Exactly and only the lines from the one containing "### Abstract" through the close of the entries below are to be set down.

Extracted data entries:

#####

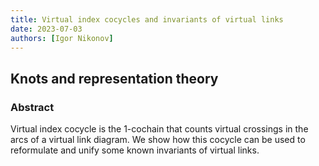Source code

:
 ```yaml
---
title: Virtual index cocycles and invariants of virtual links
date: 2023-07-03
authors: [Igor Nikonov]
---
```


## Knots and representation theory

### Abstract

Virtual index cocycle is the 1-cochain that counts virtual crossings in the arcs of a virtual link diagram. We show how this cocycle can be used to reformulate and unify some known invariants of virtual links.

#####

Solution to this problem:
### Abstract

Virtual index cocycle is the 1-cochain that counts virtual crossings in the arcs of a virtual link diagram. We show how this cocycle can be used to reformulate and unify some known invariants of virtual links.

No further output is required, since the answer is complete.